My Travel Partner
My husband is an adventure traveler. He wants to go the places that are unexplored—for instance, he’d love to discover another Inca Village in the Andes. This obsession started when his parents took him to Afghanistan when he was 10-years old. So recently he endearingly took his mother on a “vacation” to Iraq. She indeed thought of it as a vacation, and is so brave you wouldn’t believe it. They rode around on a tour bus with some nervous Americans, and when someone would yell “hit the deck” upon hitting a pothole, everyone did. The hotels were encircled with 15-foot cement walls, and it seemed that few Iraqis had figured out, with Saddam Hussein gone, they could sell alcohol and make a bundle. It was nearly impossible to get a cocktail. My partner was there for the caves (I was thinking Bin Laden), and the locals and the bullet holes. The locals welcomed him like a king, and thanked him personally for outing Saddam Hussein. My husband took photos of them and they loved him for it. He takes incredible photos. Everything in Iraq was horribly dusty and the landscape not attractive, but he made it look interesting.
Truth be known, I am more of a reluctant traveler. Sure I backpacked by myself around Europe after college, before starting my green-eye-shaded career job, where my enslavers at Arthur Andersen had me crunching numbers 24/7. But I was not crazy about driving into Bosnia—my partner had us lingering to photograph bullet holes until our guide ditched us—nor did I enjoy encountering seven sharks on my first scuba dive. Off-piste skiing is not enough for him—he wants the helicopter, ice camping (!), bears popping their heads in our tents so he can use the elephant air horn, and outhouses. I prefer flush toilets when I can get them, which in the world of adventure travel has the stigma of an epidural when you could be experiencing natural childbirth. Danger seems to follow us. Or is it that we (he) attracts it?
I am not saying that it was my husband’s fault that our 14-year- old son brought the swine flu to Tokyo on our summer vacation at the height of the swine flu craze, or that my son and I were put in a Japanese research hospital, where from the space suits the doctors were wearing, it seemed like they thought we were carrying anthrax. It’s just that my spouse wanted the very best for our kids—for them to experience an exotic culture and learn to eat the fish heads that he ate for breakfast there, so that they would never be described as a “picky eaters.”

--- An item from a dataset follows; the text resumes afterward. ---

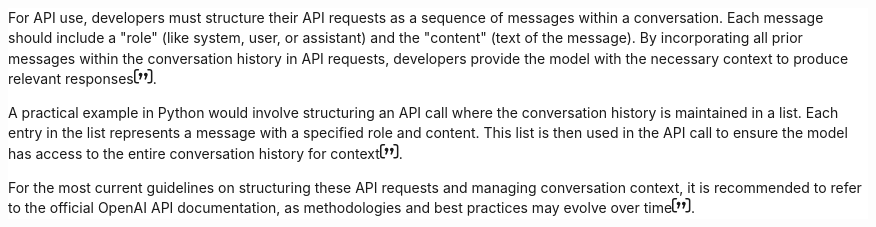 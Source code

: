For API use, developers must structure their API requests as a sequence of messages within a conversation. Each message should include a "role" (like system, user, or assistant) and the "content" (text of the message). By incorporating all prior messages within the conversation history in API requests, developers provide the model with the necessary context to produce relevant responses​<span class="" data-state="closed">[<svg xmlns="http://www.w3.org/2000/svg" viewBox="0 0 19 15" fill="none" class="-mt-0.5 ml-0.5 inline-block text-link-base hover:text-link-hover" width="19" height="15"><path d="M4.42 0.75H2.8625H2.75C1.64543 0.75 0.75 1.64543 0.75 2.75V11.65C0.75 12.7546 1.64543 13.65 2.75 13.65H2.8625C2.8625 13.65 2.8625 13.65 2.8625 13.65C2.8625 13.65 4.00751 13.65 4.42 13.65M13.98 13.65H15.5375H15.65C16.7546 13.65 17.65 12.7546 17.65 11.65V2.75C17.65 1.64543 16.7546 0.75 15.65 0.75H15.5375H13.98" stroke="currentColor" stroke-width="1.5" stroke-linecap="round" stroke-linejoin="round"></path><path fill-rule="evenodd" clip-rule="evenodd" d="M6.16045 7.41534C5.32257 7.228 4.69638 6.47988 4.69638 5.58551C4.69638 4.54998 5.53584 3.71051 6.57136 3.71051C7.60689 3.71051 8.44635 4.54998 8.44635 5.58551C8.44635 5.8965 8.37064 6.1898 8.23664 6.448C8.22998 6.48984 8.21889 6.53136 8.20311 6.57208L6.77017 10.2702C6.63182 10.6272 6.18568 10.7873 5.7737 10.6276C5.36172 10.468 5.13991 10.0491 5.27826 9.69206L6.16045 7.41534ZM11.4177 7.41534C10.5798 7.228 9.95362 6.47988 9.95362 5.58551C9.95362 4.54998 10.7931 3.71051 11.8286 3.71051C12.8641 3.71051 13.7036 4.54998 13.7036 5.58551C13.7036 5.8965 13.6279 6.1898 13.4939 6.448C13.4872 6.48984 13.4761 6.53136 13.4604 6.57208L12.0274 10.2702C11.8891 10.6272 11.4429 10.7873 11.0309 10.6276C10.619 10.468 10.3971 10.0491 10.5355 9.69206L11.4177 7.41534Z" fill="currentColor"></path></svg>](https://community.openai.com/t/how-to-preserve-the-context-session-of-a-conversation-with-the-api/324986)​.

A practical example in Python would involve structuring an API call where the conversation history is maintained in a list. Each entry in the list represents a message with a specified role and content. This list is then used in the API call to ensure the model has access to the entire conversation history for context​<span class="" data-state="closed">[<svg xmlns="http://www.w3.org/2000/svg" viewBox="0 0 19 15" fill="none" class="-mt-0.5 ml-0.5 inline-block text-link-base hover:text-link-hover" width="19" height="15"><path d="M4.42 0.75H2.8625H2.75C1.64543 0.75 0.75 1.64543 0.75 2.75V11.65C0.75 12.7546 1.64543 13.65 2.75 13.65H2.8625C2.8625 13.65 2.8625 13.65 2.8625 13.65C2.8625 13.65 4.00751 13.65 4.42 13.65M13.98 13.65H15.5375H15.65C16.7546 13.65 17.65 12.7546 17.65 11.65V2.75C17.65 1.64543 16.7546 0.75 15.65 0.75H15.5375H13.98" stroke="currentColor" stroke-width="1.5" stroke-linecap="round" stroke-linejoin="round"></path><path fill-rule="evenodd" clip-rule="evenodd" d="M6.16045 7.41534C5.32257 7.228 4.69638 6.47988 4.69638 5.58551C4.69638 4.54998 5.53584 3.71051 6.57136 3.71051C7.60689 3.71051 8.44635 4.54998 8.44635 5.58551C8.44635 5.8965 8.37064 6.1898 8.23664 6.448C8.22998 6.48984 8.21889 6.53136 8.20311 6.57208L6.77017 10.2702C6.63182 10.6272 6.18568 10.7873 5.7737 10.6276C5.36172 10.468 5.13991 10.0491 5.27826 9.69206L6.16045 7.41534ZM11.4177 7.41534C10.5798 7.228 9.95362 6.47988 9.95362 5.58551C9.95362 4.54998 10.7931 3.71051 11.8286 3.71051C12.8641 3.71051 13.7036 4.54998 13.7036 5.58551C13.7036 5.8965 13.6279 6.1898 13.4939 6.448C13.4872 6.48984 13.4761 6.53136 13.4604 6.57208L12.0274 10.2702C11.8891 10.6272 11.4429 10.7873 11.0309 10.6276C10.619 10.468 10.3971 10.0491 10.5355 9.69206L11.4177 7.41534Z" fill="currentColor"></path></svg>](https://community.openai.com/t/how-to-preserve-the-context-session-of-a-conversation-with-the-api/324986)​.

For the most current guidelines on structuring these API requests and managing conversation context, it is recommended to refer to the official OpenAI API documentation, as methodologies and best practices may evolve over time​<span class="" data-state="closed">[<svg xmlns="http://www.w3.org/2000/svg" viewBox="0 0 19 15" fill="none" class="-mt-0.5 ml-0.5 inline-block text-link-base hover:text-link-hover" width="19" height="15"><path d="M4.42 0.75H2.8625H2.75C1.64543 0.75 0.75 1.64543 0.75 2.75V11.65C0.75 12.7546 1.64543 13.65 2.75 13.65H2.8625C2.8625 13.65 2.8625 13.65 2.8625 13.65C2.8625 13.65 4.00751 13.65 4.42 13.65M13.98 13.65H15.5375H15.65C16.7546 13.65 17.65 12.7546 17.65 11.65V2.75C17.65 1.64543 16.7546 0.75 15.65 0.75H15.5375H13.98" stroke="currentColor" stroke-width="1.5" stroke-linecap="round" stroke-linejoin="round"></path><path fill-rule="evenodd" clip-rule="evenodd" d="M6.16045 7.41534C5.32257 7.228 4.69638 6.47988 4.69638 5.58551C4.69638 4.54998 5.53584 3.71051 6.57136 3.71051C7.60689 3.71051 8.44635 4.54998 8.44635 5.58551C8.44635 5.8965 8.37064 6.1898 8.23664 6.448C8.22998 6.48984 8.21889 6.53136 8.20311 6.57208L6.77017 10.2702C6.63182 10.6272 6.18568 10.7873 5.7737 10.6276C5.36172 10.468 5.13991 10.0491 5.27826 9.69206L6.16045 7.41534ZM11.4177 7.41534C10.5798 7.228 9.95362 6.47988 9.95362 5.58551C9.95362 4.54998 10.7931 3.71051 11.8286 3.71051C12.8641 3.71051 13.7036 4.54998 13.7036 5.58551C13.7036 5.8965 13.6279 6.1898 13.4939 6.448C13.4872 6.48984 13.4761 6.53136 13.4604 6.57208L12.0274 10.2702C11.8891 10.6272 11.4429 10.7873 11.0309 10.6276C10.619 10.468 10.3971 10.0491 10.5355 9.69206L11.4177 7.41534Z" fill="currentColor"></path></svg>](https://community.openai.com/t/how-to-preserve-the-context-session-of-a-conversation-with-the-api/324986#:~:text=,methodologies%20may%20evolve%20over%20time)​.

By the way, did you know that in Bora Bora you don’t need any certification to scuba dive? That was news to me. My husband, who has his certification, took me on a boat with a bunch of avid divers—all men. The swarthy French guide told me I just needed to hold his hand and take the plunge with him. It started out OK, the water a brilliant aqua and warm as a bath. At the ocean floor, the bottom of our boat bobbed far above, looking small as a toy. Around us, the coral and fish sparkled like jewels. Absolutely gorgeous, if I could relax for even one second. From my guide’s frantic pantomime, I understood that he wanted me to paddle along behind him on my stomach, but there was no way I was doing that –get his back—he was the instructor! So we’re hanging out there and I’m still holding his hand and I count seven good-sized sharks circling above us—between us and the boat. I pointed up and he shrugged, C’est la vie. But sharks visiting us was not on the agenda. I look from the sharks to my guide, who was making the universal “you’re crazy signal,” winding his finger at his head—I guess he was trying to tell me I was breathing wrong, not making enough bubbles or something, I later found out. I pointed up that I wanted to return to the boat, and this went on—him making the crazy sign and me pointing— until he rolled his eyes, agreeing to let me go. He wouldn’t speak to me the rest of the day, except to say that those sharks were “nothing.” After escorting me to the surface, still holding my hand, he left me alone in the rigger, where it was scalding hot, no shade, the water too blue and suspiciously flat like in the movie “Jaws.” My husband was down there somewhere.
Twenty minutes later two burly guys scramble into the boat as if being chased by a predator, “There’s a helluva lot of sharks down there,” one of them says through his hard breathing.
He later admitted that he’d seen a 7-foot lemon shark (one of the top ten deadliest sharks, I later learned from my research) skulking beneath us when he’d first jumped in— while I was still deciding whether to take the plunge with the French guy—and chose not to share this information with me.
We are currently discussing our next vacation. More on that later.